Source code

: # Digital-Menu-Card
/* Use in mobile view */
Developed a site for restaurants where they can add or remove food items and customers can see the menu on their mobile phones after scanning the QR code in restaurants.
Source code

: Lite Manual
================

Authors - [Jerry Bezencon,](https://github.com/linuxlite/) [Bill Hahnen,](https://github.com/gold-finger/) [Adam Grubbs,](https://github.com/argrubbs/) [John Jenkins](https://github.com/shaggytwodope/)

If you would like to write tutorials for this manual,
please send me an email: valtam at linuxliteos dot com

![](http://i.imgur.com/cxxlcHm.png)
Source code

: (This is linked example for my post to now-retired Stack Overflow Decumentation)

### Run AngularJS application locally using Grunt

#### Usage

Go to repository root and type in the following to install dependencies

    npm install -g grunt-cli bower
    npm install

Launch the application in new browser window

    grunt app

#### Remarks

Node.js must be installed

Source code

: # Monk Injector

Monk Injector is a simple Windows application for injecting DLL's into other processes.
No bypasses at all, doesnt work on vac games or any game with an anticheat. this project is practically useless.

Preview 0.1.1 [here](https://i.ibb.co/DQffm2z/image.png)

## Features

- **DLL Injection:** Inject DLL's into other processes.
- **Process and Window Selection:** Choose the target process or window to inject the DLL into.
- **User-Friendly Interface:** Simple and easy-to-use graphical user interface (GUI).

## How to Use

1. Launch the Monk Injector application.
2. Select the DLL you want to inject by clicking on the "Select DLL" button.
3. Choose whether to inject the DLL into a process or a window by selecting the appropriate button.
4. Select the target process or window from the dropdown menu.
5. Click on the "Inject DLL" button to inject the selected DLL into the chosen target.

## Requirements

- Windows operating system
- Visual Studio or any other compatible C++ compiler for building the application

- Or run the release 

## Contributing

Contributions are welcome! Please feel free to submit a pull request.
* * * * * * *
- _Activity_
Exactly the lines from the one containing "## Contributing" to the last line of the entries above must be duplicated, with both of those lines included and nothing more.

- _Result_
## Contributing

Contributions are welcome! Please feel free to submit a pull request.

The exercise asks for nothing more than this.